PULLEN, WILLIAM JOHN SAMUEL (1813–1887), vice-admiral, born in 1813, after serving for some years in the navy, quitted it in 1836, and accepted the post of assistant-surveyor under the South Australian Company. Returning to the navy, he passed his examination on 20 July 1844, and was appointed to the Columbia, surveying ship on the coast of North America, with Captain Peter Frederick Shortland [q. v.] He was promoted to be lieutenant on 9 Nov. 1846, but continued in the Columbia till she was paid off in 1848. He was then appointed to the Plover with Captain Thomas Moore for a voyage to the Pacific and the Arctic through Behring Straits [see Hooper, William Hulme]. In the summer of 1849 he and Hooper were ordered by Captain (afterwards Sir Henry) Kellett [q. v.] of the Herald to search the coast from Point Barrow to the mouth of the Mackenzie. After wintering on the Mackenzie, at Fort Simpson, he, with Hooper, in the following summer searched the coast as far as Cape Bathurst; thence returning together, they wintered at Fort Simpson, travelled overland to New York, and arrived in England in October 1851. He had, during his absence, been promoted to the rank of commander, on 24 Jan. 1850; and in February 1852 was appointed to the North Star for service in the Franklin search expedition under the orders of Sir Edward Belcher [q. v.] The North Star spent the next two winters at Beechey Island, and returned to England in October 1854, bringing back also Kellett and the crew of the Resolute.

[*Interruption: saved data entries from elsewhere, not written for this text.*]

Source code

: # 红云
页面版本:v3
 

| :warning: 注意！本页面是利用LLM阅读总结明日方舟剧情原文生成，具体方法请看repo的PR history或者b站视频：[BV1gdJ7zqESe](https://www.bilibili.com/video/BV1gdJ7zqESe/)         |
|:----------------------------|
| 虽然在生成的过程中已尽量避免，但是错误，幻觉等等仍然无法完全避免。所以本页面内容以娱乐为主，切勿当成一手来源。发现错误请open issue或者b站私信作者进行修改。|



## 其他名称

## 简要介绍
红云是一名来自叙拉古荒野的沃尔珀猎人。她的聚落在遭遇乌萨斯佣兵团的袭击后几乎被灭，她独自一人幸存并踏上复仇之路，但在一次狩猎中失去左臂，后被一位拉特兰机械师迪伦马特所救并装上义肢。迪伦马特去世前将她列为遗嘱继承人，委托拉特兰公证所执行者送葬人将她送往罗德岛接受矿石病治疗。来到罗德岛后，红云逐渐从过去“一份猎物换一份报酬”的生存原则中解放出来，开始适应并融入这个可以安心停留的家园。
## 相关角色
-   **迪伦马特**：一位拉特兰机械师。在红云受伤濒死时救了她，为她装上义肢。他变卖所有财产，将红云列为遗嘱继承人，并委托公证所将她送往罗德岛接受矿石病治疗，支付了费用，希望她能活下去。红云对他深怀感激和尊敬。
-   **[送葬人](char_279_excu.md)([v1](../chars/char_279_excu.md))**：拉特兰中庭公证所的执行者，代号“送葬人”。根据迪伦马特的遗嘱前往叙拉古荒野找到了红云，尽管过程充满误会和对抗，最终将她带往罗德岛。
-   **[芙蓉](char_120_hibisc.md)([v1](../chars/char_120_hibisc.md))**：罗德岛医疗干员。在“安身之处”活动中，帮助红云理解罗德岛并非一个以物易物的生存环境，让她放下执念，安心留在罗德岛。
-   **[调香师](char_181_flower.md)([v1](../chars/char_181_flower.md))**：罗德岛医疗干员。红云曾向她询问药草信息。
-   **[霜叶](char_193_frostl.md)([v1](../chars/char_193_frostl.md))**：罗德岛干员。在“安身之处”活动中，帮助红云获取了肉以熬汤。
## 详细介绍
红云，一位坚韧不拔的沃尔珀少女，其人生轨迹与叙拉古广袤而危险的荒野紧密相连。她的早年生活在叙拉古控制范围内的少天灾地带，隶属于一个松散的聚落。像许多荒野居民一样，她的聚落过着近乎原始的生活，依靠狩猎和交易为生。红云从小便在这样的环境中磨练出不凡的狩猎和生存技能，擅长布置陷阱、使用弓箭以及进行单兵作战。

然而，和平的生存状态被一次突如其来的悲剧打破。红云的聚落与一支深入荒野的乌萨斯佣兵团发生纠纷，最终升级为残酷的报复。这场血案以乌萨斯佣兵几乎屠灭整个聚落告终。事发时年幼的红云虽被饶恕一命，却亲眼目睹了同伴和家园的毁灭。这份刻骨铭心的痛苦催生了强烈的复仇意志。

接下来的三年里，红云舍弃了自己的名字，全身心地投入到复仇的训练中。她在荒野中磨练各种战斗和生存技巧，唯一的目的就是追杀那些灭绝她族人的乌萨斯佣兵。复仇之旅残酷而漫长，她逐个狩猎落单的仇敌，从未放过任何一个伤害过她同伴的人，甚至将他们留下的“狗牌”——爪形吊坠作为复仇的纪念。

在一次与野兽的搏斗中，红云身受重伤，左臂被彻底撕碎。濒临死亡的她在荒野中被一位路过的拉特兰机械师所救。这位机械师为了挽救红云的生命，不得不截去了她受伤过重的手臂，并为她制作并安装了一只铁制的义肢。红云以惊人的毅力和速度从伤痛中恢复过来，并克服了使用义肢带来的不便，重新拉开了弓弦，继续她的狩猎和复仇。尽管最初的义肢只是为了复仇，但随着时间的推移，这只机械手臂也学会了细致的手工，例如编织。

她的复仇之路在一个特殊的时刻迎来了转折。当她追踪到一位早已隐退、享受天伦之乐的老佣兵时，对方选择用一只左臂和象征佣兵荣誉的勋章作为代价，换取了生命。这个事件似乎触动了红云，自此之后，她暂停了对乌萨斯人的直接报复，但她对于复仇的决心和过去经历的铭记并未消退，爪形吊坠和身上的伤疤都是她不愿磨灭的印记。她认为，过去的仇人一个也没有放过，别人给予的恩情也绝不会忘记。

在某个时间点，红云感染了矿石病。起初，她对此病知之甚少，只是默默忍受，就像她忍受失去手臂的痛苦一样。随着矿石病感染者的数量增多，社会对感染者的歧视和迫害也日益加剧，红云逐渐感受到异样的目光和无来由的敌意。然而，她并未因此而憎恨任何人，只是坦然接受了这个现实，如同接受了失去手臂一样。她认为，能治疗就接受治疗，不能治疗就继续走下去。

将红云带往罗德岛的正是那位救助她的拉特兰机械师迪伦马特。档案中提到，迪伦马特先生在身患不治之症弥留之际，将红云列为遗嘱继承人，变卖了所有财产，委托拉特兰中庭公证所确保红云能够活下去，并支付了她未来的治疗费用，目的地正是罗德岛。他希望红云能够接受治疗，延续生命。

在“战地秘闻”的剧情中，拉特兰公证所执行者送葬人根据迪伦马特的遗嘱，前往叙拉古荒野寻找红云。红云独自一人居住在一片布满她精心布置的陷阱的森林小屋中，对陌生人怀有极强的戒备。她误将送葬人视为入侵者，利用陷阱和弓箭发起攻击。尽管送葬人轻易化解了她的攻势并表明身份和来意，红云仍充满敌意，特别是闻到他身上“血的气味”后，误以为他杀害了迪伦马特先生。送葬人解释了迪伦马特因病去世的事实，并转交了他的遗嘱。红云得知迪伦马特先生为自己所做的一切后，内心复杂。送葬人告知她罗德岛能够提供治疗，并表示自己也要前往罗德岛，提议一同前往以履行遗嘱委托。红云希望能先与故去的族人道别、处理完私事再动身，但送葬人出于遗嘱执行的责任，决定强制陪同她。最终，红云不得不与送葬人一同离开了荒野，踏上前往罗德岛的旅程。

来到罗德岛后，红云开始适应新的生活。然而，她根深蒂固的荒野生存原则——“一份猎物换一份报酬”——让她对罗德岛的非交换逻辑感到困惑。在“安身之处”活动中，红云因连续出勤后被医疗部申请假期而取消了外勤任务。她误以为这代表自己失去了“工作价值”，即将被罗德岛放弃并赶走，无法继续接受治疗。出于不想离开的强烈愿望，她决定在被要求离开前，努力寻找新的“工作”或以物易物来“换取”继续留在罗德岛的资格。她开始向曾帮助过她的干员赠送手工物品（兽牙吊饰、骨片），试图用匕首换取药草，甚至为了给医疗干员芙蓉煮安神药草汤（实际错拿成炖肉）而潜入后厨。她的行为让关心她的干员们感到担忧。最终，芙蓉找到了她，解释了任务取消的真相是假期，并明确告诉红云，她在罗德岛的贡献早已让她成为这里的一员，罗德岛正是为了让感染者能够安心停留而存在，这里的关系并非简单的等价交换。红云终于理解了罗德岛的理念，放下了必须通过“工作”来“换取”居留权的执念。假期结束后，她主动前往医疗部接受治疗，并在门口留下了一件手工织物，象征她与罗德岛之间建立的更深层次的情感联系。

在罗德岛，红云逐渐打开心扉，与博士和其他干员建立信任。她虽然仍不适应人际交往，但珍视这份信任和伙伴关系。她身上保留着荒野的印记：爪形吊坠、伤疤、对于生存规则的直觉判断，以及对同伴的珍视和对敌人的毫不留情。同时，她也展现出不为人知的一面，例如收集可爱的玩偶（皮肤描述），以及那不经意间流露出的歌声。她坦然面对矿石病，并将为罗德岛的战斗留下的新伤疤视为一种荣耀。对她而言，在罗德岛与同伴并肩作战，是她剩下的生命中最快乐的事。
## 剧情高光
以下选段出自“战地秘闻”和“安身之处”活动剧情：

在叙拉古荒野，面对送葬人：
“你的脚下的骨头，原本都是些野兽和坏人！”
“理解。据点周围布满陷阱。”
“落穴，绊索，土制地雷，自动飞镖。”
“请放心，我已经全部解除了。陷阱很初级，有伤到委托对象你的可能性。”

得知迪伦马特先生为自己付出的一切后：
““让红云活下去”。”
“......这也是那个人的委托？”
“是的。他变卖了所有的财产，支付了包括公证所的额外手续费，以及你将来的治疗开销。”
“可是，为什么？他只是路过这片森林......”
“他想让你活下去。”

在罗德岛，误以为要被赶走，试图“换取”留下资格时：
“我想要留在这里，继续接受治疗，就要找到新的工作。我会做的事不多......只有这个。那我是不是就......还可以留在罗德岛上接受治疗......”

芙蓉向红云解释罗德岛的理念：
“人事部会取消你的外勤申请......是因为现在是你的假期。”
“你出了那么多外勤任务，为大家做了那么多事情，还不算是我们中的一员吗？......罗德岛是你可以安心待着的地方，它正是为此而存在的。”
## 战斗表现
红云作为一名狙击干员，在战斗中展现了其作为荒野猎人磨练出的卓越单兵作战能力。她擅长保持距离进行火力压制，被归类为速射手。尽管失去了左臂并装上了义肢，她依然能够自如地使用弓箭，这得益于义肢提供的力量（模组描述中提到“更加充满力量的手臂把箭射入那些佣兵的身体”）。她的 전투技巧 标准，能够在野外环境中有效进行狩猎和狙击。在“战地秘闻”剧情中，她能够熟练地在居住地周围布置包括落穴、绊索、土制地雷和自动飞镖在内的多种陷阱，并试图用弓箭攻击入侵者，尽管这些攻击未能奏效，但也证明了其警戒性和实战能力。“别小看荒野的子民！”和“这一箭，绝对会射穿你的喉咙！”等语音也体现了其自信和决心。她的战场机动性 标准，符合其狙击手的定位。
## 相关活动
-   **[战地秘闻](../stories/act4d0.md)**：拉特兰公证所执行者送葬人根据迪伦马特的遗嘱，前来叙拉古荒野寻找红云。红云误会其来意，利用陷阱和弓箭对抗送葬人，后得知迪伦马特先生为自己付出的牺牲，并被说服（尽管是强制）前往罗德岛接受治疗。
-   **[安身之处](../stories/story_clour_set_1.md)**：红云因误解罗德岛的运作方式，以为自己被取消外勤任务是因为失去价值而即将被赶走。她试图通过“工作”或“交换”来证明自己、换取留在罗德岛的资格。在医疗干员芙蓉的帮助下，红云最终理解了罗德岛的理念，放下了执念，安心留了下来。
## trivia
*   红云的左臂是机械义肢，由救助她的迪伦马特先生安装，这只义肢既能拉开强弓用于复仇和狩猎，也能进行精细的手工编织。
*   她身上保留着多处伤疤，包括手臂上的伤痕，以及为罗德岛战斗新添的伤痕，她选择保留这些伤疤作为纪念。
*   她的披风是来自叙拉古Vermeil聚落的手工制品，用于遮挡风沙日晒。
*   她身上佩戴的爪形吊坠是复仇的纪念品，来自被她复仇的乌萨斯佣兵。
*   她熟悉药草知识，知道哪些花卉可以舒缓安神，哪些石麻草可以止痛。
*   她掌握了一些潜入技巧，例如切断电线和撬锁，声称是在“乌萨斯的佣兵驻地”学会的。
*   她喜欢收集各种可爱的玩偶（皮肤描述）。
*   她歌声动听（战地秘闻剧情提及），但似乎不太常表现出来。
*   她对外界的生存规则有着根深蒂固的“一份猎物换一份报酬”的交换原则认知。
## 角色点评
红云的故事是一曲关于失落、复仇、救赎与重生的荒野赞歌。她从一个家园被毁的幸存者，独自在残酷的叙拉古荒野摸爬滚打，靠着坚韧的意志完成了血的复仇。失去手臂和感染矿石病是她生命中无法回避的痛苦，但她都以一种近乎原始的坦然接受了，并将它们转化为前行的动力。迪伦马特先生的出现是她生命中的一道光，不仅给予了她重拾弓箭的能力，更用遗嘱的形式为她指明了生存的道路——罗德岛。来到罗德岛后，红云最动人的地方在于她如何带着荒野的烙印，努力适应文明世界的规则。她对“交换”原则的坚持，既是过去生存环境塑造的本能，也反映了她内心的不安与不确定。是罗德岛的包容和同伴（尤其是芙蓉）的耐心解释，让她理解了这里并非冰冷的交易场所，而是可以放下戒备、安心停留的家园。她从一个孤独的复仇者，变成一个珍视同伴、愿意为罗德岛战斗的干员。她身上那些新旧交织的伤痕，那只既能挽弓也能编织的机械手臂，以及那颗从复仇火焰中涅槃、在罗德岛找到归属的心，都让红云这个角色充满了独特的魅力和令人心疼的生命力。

In the following January Pullen was appointed to the Falcon, attached to the fleet in the Baltic during the summer of 1855. On 10 May 1856 he was advanced to post rank, and in September 1857 was appointed to the Cyclops paddle-wheel steamer on the East India station. In 1858 he conducted the soundings of the Red Sea with a view to laying the telegraph cable from Suez to Aden, and through 1859 and 1860 was employed on the survey of the south and east coasts of Ceylon. The Cyclops returned to England early in 1861, and from 1863 to 1865 Pullen was stationed at Bermuda, where he carried out a detailed survey of the group. From 1867 to 1869 he commanded the Revenge, coastguard ship at Pembroke, and on 1 April 1870 was placed on the retired list under the provisions of Mr. Childers's scheme. He became a rear-admiral on 11 June 1874; vice-admiral on 1 Feb. 1879; was granted a Greenwich Hospital pension on 19 Feb. 1886, and died in January 1887.

[Times, 19 Jan. 1887; Hooper's Tents of the Tuski; Belcher's Last of the Arctic Voyages; m'Dougall's Voyage of the Resolute; Dawson's Mem. of Hydrogr. ii. 117.]